Era muy incómodo pensar que realmente no actuó por sí mismo sino por los
dictados de la costumbre, el deber ser que copió sin criterio, y a su
conveniencia. Entre sus sentimientos revueltos por las visiones, se resistió a
cuestionar si valía la pena rodearse de infelicidad, se sintió como atado, pero
atar a otros era parte de lo que tenía que ser lo correcto. Los enredos en su
mente le cansaban aún más, pero se obligada a estar de pie. Avanzó con mucha
dificultad, todo aquello eran tonterías y no tenía tiempo que perder.
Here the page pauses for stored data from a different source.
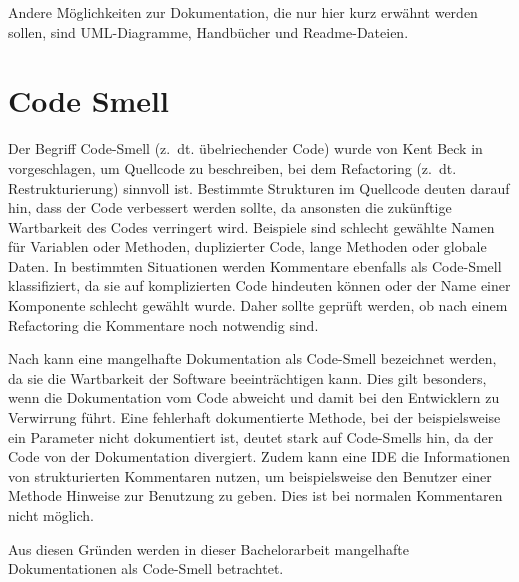 Andere Möglichkeiten zur Dokumentation, die nur hier kurz erwähnt werden sollen, sind UML-Diagramme, Handbücher und  Readme-Dateien.

\section{Code Smell}\label{chapter:code_smell}
Der Begriff Code-Smell (z.~dt. übelriechender Code)  wurde von Kent Beck in \cite[S. 71 ff.]{fowler2019refactoring}  vorgeschlagen, um Quellcode zu beschreiben, bei dem Refactoring (z.~dt. Restrukturierung) sinnvoll ist. Bestimmte Strukturen im Quellcode deuten darauf hin, dass der Code verbessert werden sollte, da ansonsten die zukünftige Wartbarkeit des Codes verringert wird. Beispiele sind schlecht gewählte Namen für Variablen oder Methoden, duplizierter Code, lange Methoden oder globale Daten. In bestimmten Situationen werden Kommentare ebenfalls als Code-Smell klassifiziert, da sie auf komplizierten  Code hindeuten können oder der Name einer Komponente schlecht gewählt wurde. Daher sollte geprüft werden, ob nach einem Refactoring die Kommentare noch notwendig sind.

Nach \cite[S. 249-250]{JavadocViolationsandTheirEvolutioninOpen-SourceSoftware} kann eine mangelhafte Dokumentation als Code-Smell bezeichnet werden, da sie die Wartbarkeit der Software beeinträchtigen kann. Dies gilt besonders, wenn die Dokumentation vom Code abweicht und damit bei den Entwicklern zu Verwirrung führt. Eine fehlerhaft dokumentierte Methode, bei der beispielsweise ein Parameter nicht dokumentiert ist, deutet stark auf Code-Smells hin, da der Code von der Dokumentation divergiert. Zudem kann eine \ac{IDE} die Informationen von strukturierten Kommentaren nutzen, um beispielsweise den Benutzer einer Methode Hinweise zur Benutzung zu geben. Dies ist bei normalen Kommentaren nicht möglich. 

Aus diesen Gründen werden in dieser Bachelorarbeit mangelhafte Dokumentationen als Code-Smell betrachtet.

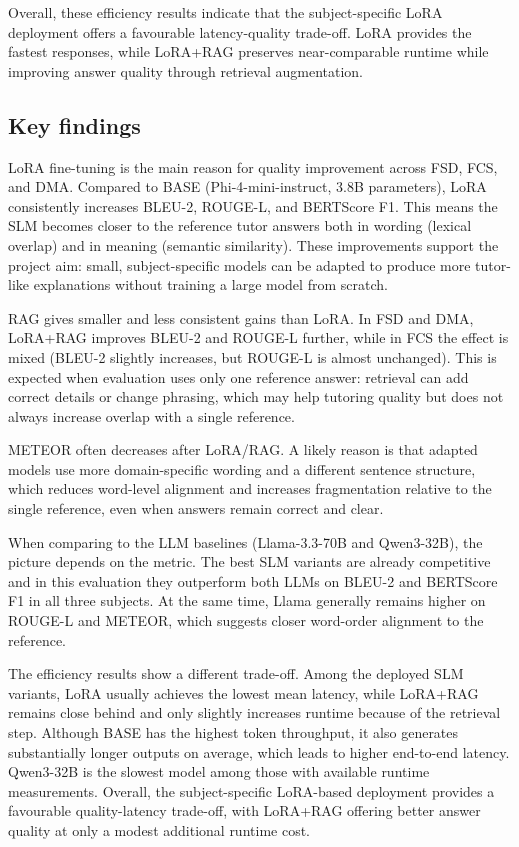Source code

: Overall, these efficiency results indicate that the subject-specific LoRA deployment offers a favourable latency-quality trade-off. LoRA provides the fastest responses, while LoRA+RAG preserves near-comparable runtime while improving answer quality through retrieval augmentation.

\subsection{Key findings}
LoRA fine-tuning is the main reason for quality improvement across FSD, FCS, and DMA. Compared to BASE (Phi-4-mini-instruct, 3.8B parameters), LoRA consistently increases BLEU-2, ROUGE-L, and BERTScore F1. This means the SLM becomes closer to the reference tutor answers both in wording (lexical overlap) and in meaning (semantic similarity). These improvements support the project aim: small, subject-specific models can be adapted to produce more tutor-like explanations without training a large model from scratch.

RAG gives smaller and less consistent gains than LoRA. In FSD and DMA, LoRA+RAG improves BLEU-2 and ROUGE-L further, while in FCS the effect is mixed (BLEU-2 slightly increases, but ROUGE-L is almost unchanged). This is expected when evaluation uses only one reference answer: retrieval can add correct details or change phrasing, which may help tutoring quality but does not always increase overlap with a single reference.

METEOR often decreases after LoRA/RAG. A likely reason is that adapted models use more domain-specific wording and a different sentence structure, which reduces word-level alignment and increases fragmentation relative to the single reference, even when answers remain correct and clear.

When comparing to the LLM baselines (Llama-3.3-70B and Qwen3-32B), the picture depends on the metric. The best SLM variants are already competitive and in this evaluation they outperform both LLMs on BLEU-2 and BERTScore F1 in all three subjects. At the same time, Llama generally remains higher on ROUGE-L and METEOR, which suggests closer word-order alignment to the reference. 

The efficiency results show a different trade-off. Among the deployed SLM variants, LoRA usually achieves the lowest mean latency, while LoRA+RAG remains close behind and only slightly increases runtime because of the retrieval step. Although BASE has the highest token throughput, it also generates substantially longer outputs on average, which leads to higher end-to-end latency. Qwen3-32B is the slowest model among those with available runtime measurements. Overall, the subject-specific LoRA-based deployment provides a favourable quality-latency trade-off, with LoRA+RAG offering better answer quality at only a modest additional runtime cost.

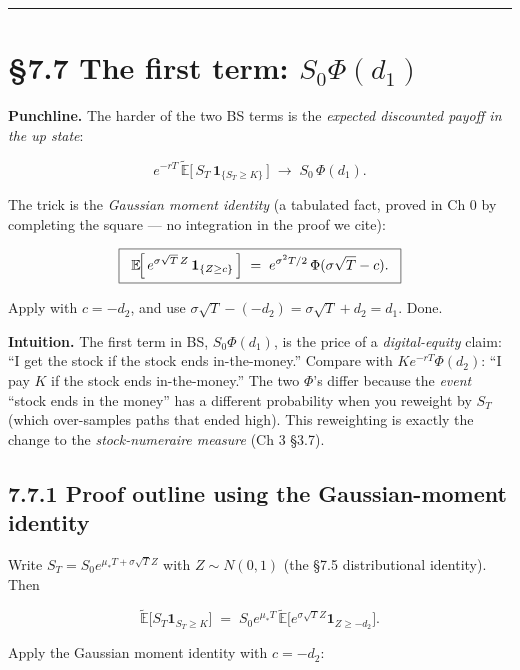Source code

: \documentclass[
  10pt,
  twoside]{book}
\begin{document}
\begin{center}\rule{0.5\linewidth}{0.5pt}\end{center}

\section{\texorpdfstring{§7.7 The first term:
\(S_0\Phi(d_1)\)}{§7.7 The first term: S\_0\textbackslash Phi(d\_1)}}\label{the-first-term-s_0phid_1}

\textbf{Punchline.} The harder of the two BS terms is the \emph{expected
discounted payoff in the up state}:

\[e^{-rT}\,\tilde{\mathbb E}\bigl[\,S_T\,\mathbf 1_{\{S_T \ge K\}}\,\bigr] \;\to\; S_0\,\Phi(d_1).\]

The trick is the \emph{Gaussian moment identity} (a tabulated fact,
proved in Ch 0 by completing the square --- no integration in the proof
we cite):

\[\boxed{\;\; \mathbb E\!\Bigl[\,e^{\sigma\sqrt T\, Z}\,\mathbf 1_{\{Z \ge c\}}\,\Bigr] \;=\; e^{\sigma^2 T/2}\,\Phi(\sigma\sqrt T - c). \;\;}\]

Apply with \(c = -d_2\), and use
\(\sigma\sqrt T - (-d_2) = \sigma\sqrt T + d_2 = d_1\). Done.

\textbf{Intuition.} The first term in BS, \(S_0 \Phi(d_1)\), is the
price of a \emph{digital-equity} claim: ``I get the stock if the stock
ends in-the-money.'' Compare with \(K e^{-rT} \Phi(d_2)\): ``I pay \(K\)
if the stock ends in-the-money.'' The two \(\Phi\)'s differ because the
\emph{event} ``stock ends in the money'' has a different probability
when you reweight by \(S_T\) (which over-samples paths that ended high).
This reweighting is exactly the change to the \emph{stock-numeraire
measure} (Ch 3 §3.7).

\subsection{7.7.1 Proof outline using the Gaussian-moment
identity}\label{proof-outline-using-the-gaussian-moment-identity}

Write \(S_T = S_0 e^{\mu_* T + \sigma\sqrt T Z}\) with \(Z \sim N(0,1)\)
(the §7.5 distributional identity). Then

\[\tilde{\mathbb E}\bigl[S_T \mathbf 1_{S_T \ge K}\bigr] \;=\; S_0 e^{\mu_* T}\,\tilde{\mathbb E}\bigl[e^{\sigma\sqrt T Z}\mathbf 1_{Z \ge -d_2}\bigr].\]

Apply the Gaussian moment identity with \(c = -d_2\):
\end{document}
El lugar permanecía siempre abierto. Mañana tarde y noche no había restricción de horario. No obstante, los que lo desconocían, y llegaban cuando casi se ponía el sol, suponían que debían apurarse, la penumbra era misteriosa. En un momento no sabían si veían el amanecer o pronto la noche podía ocultar todo el panorama. Una persona estaba absorta en un mirador tratando de contener el vértigo. Se obligaba a no ceder al deseo de lanzarse al vacío que, como un embrujo, la llamaba desde el fondo. La emoción total que la retaba sonaba con ecos de cobardía. Cobarde, cobarde, cobarde… Dejaste pasar la oportunidad. ¿Qué esperabas para tomar una decisión? ¡Una! Falsas creencias en patrones que se repiten por cobardía. Pero la indiferencia, la insensibilizó. El desastre alcanzó con daños colaterales a otros inocentes como suele pasar en las guerras en las que rige la ignorancia, la soberbia, y el instinto más bajo de lo inhumano. ¿Existe en tales condiciones la reparación del daño? Ahí estaba asomada al abismo, roto cualquier vínculo. Quedaba sin embargo la certeza en la fuerza innata que a cada uno le pertenece. Cuando levantó la cabeza no pensó si se acercaba el sol o reinaría la luna. El amanecer o la noche siempre traen la luminosidad que se necesita. En un lugar así, todo es posible.